Charge-transfer modified embedded-atom method for manganese oxides: Nanostructuring effects on MnO2 nanorods

Abstract

In spite of the superior performance of nanostructured manganese oxides as materials for electro-catalysis, there has been low progress in their theoretical understanding because of the large scale of the required simulation cells. In this work, we have developed a large-scale simulation method for manganese oxides based on the Charge-Transfer Modified Embedded-Atom Method (CT-MEAM), which is not only capable of describing complex atomic bonding in transition metal oxides but also dynamic oxidation states, as those induced by the widely exposed surface area of nanostructures. The reliability of the method is confirmed by comparison with the corresponding ab initio reference results, and afterwards used to investigate the nanostructuring effects on manganese oxide nanorods. We found that nanostructuring introduces surface and edge structural distortions, driven by emerged unsaturated surface ions. These ions are highly mobile, and easily migrate to form new bonds with neighboring ions. Nanostructuring also weakens charge transfer between Mn and O ions located at the outer layers, thus bringing in more reductive Mn ions and enabling oxygen vacancy formation, which ultimately enhances the catalytic activity of manganese oxides.

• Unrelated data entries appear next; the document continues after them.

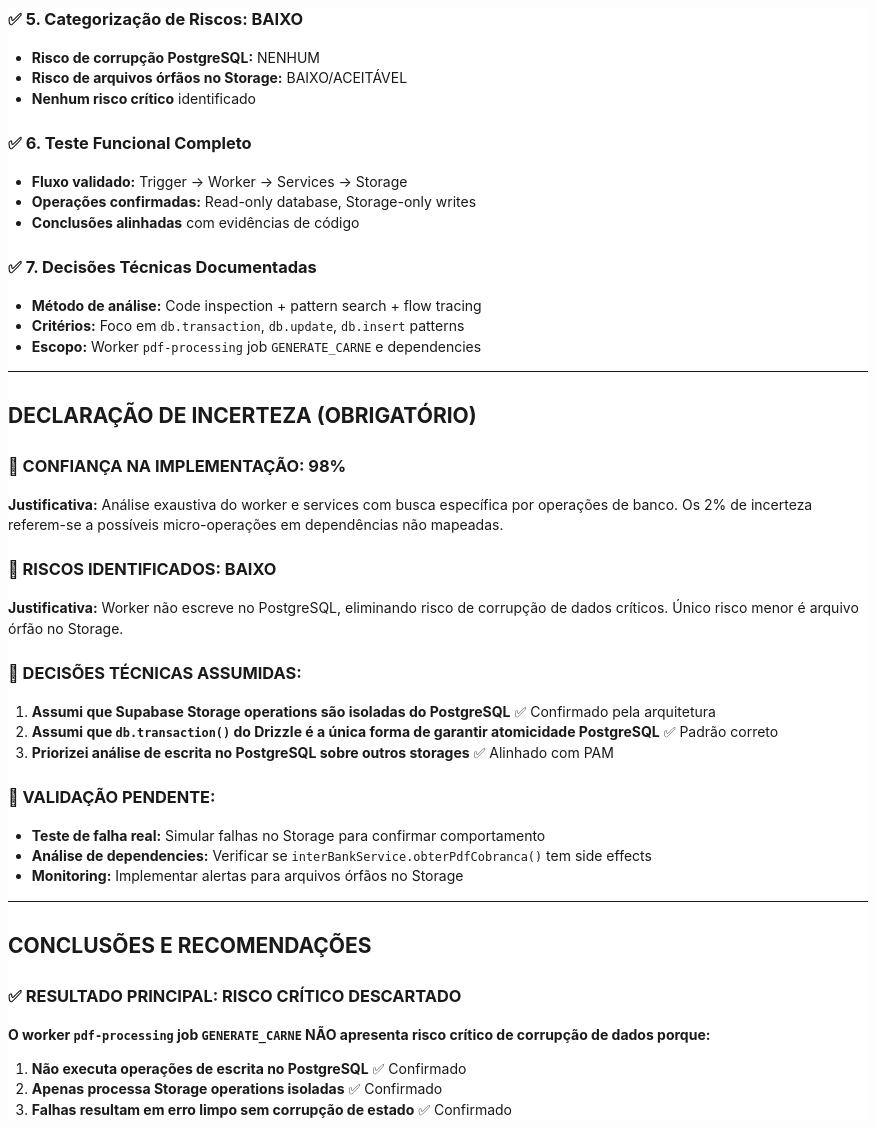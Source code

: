 ### ✅ 5. Categorização de Riscos: BAIXO
- **Risco de corrupção PostgreSQL:** NENHUM
- **Risco de arquivos órfãos no Storage:** BAIXO/ACEITÁVEL
- **Nenhum risco crítico** identificado

### ✅ 6. Teste Funcional Completo
- **Fluxo validado:** Trigger → Worker → Services → Storage
- **Operações confirmadas:** Read-only database, Storage-only writes
- **Conclusões alinhadas** com evidências de código

### ✅ 7. Decisões Técnicas Documentadas
- **Método de análise:** Code inspection + pattern search + flow tracing
- **Critérios:** Foco em `db.transaction`, `db.update`, `db.insert` patterns
- **Escopo:** Worker `pdf-processing` job `GENERATE_CARNE` e dependencies

---

## DECLARAÇÃO DE INCERTEZA (OBRIGATÓRIO)

### 🎯 CONFIANÇA NA IMPLEMENTAÇÃO: 98%
**Justificativa:** Análise exaustiva do worker e services com busca específica por operações de banco. Os 2% de incerteza referem-se a possíveis micro-operações em dependências não mapeadas.

### 🎯 RISCOS IDENTIFICADOS: BAIXO  
**Justificativa:** Worker não escreve no PostgreSQL, eliminando risco de corrupção de dados críticos. Único risco menor é arquivo órfão no Storage.

### 🎯 DECISÕES TÉCNICAS ASSUMIDAS:
1. **Assumi que Supabase Storage operations são isoladas do PostgreSQL** ✅ Confirmado pela arquitetura
2. **Assumi que `db.transaction()` do Drizzle é a única forma de garantir atomicidade PostgreSQL** ✅ Padrão correto
3. **Priorizei análise de escrita no PostgreSQL sobre outros storages** ✅ Alinhado com PAM

### 🎯 VALIDAÇÃO PENDENTE:
- **Teste de falha real:** Simular falhas no Storage para confirmar comportamento
- **Análise de dependencies:** Verificar se `interBankService.obterPdfCobranca()` tem side effects
- **Monitoring:** Implementar alertas para arquivos órfãos no Storage

---

## CONCLUSÕES E RECOMENDAÇÕES  

### ✅ **RESULTADO PRINCIPAL: RISCO CRÍTICO DESCARTADO**

**O worker `pdf-processing` job `GENERATE_CARNE` NÃO apresenta risco crítico de corrupção de dados porque:**

1. **Não executa operações de escrita no PostgreSQL** ✅ Confirmado
2. **Apenas processa Storage operations isoladas** ✅ Confirmado  
3. **Falhas resultam em erro limpo sem corrupção de estado** ✅ Confirmado
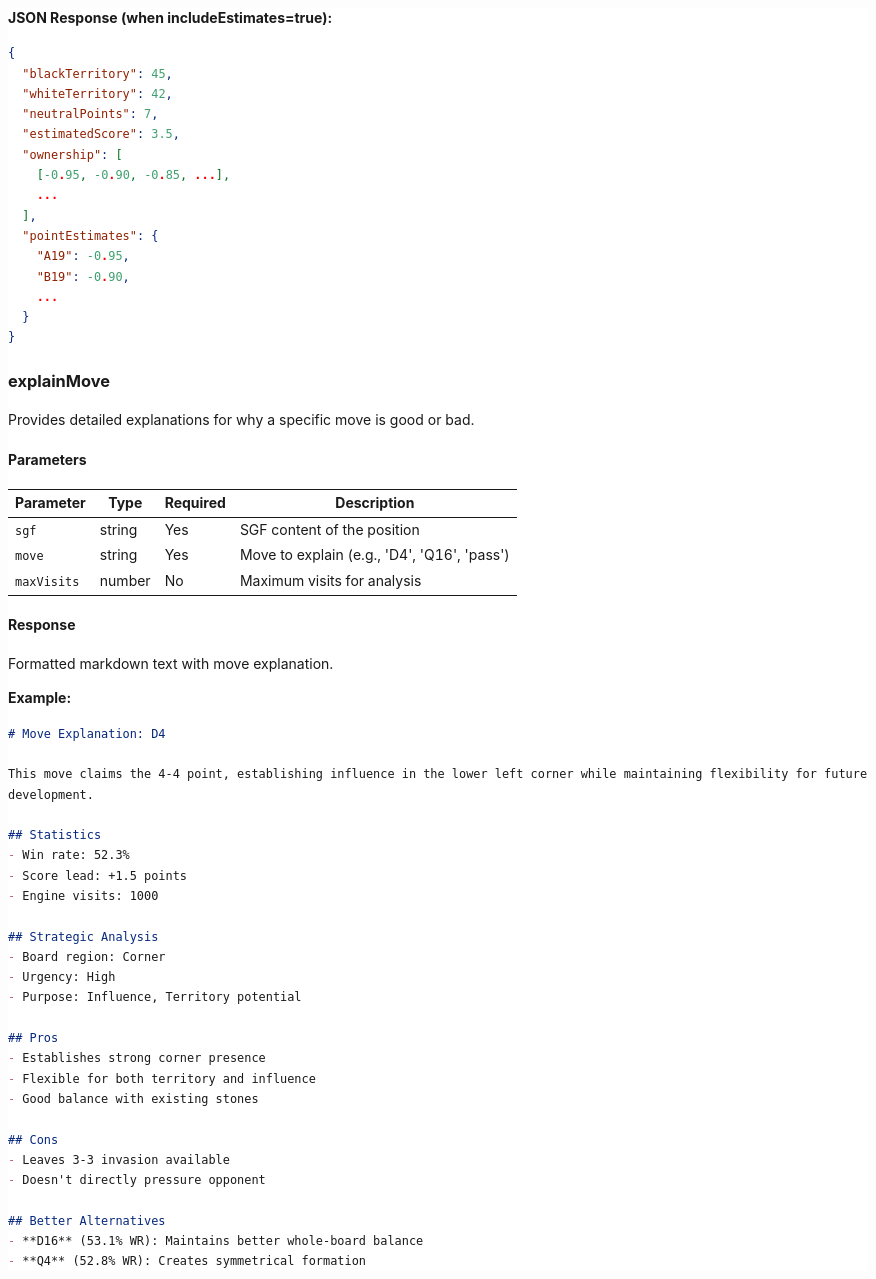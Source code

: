 **JSON Response (when includeEstimates=true):**
```json
{
  "blackTerritory": 45,
  "whiteTerritory": 42,
  "neutralPoints": 7,
  "estimatedScore": 3.5,
  "ownership": [
    [-0.95, -0.90, -0.85, ...],
    ...
  ],
  "pointEstimates": {
    "A19": -0.95,
    "B19": -0.90,
    ...
  }
}
```

### explainMove

Provides detailed explanations for why a specific move is good or bad.

#### Parameters

| Parameter | Type | Required | Description |
|-----------|------|----------|-------------|
| `sgf` | string | Yes | SGF content of the position |
| `move` | string | Yes | Move to explain (e.g., 'D4', 'Q16', 'pass') |
| `maxVisits` | number | No | Maximum visits for analysis |

#### Response

Formatted markdown text with move explanation.

**Example:**
```markdown
# Move Explanation: D4

This move claims the 4-4 point, establishing influence in the lower left corner while maintaining flexibility for future development.

## Statistics
- Win rate: 52.3%
- Score lead: +1.5 points
- Engine visits: 1000

## Strategic Analysis
- Board region: Corner
- Urgency: High
- Purpose: Influence, Territory potential

## Pros
- Establishes strong corner presence
- Flexible for both territory and influence
- Good balance with existing stones

## Cons
- Leaves 3-3 invasion available
- Doesn't directly pressure opponent

## Better Alternatives
- **D16** (53.1% WR): Maintains better whole-board balance
- **Q4** (52.8% WR): Creates symmetrical formation
```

Our results also show that large scale surface defects, such as voids, could produce a similar effect than size reduction in improving the catalytic performance of the nanorod, thus avoiding undesirable amorphization instabilities, which are inevitable at reduced sizes. These findings will help to the optimization of the design and synthesis of nanostructured manganese oxides with enhanced catalytic activity.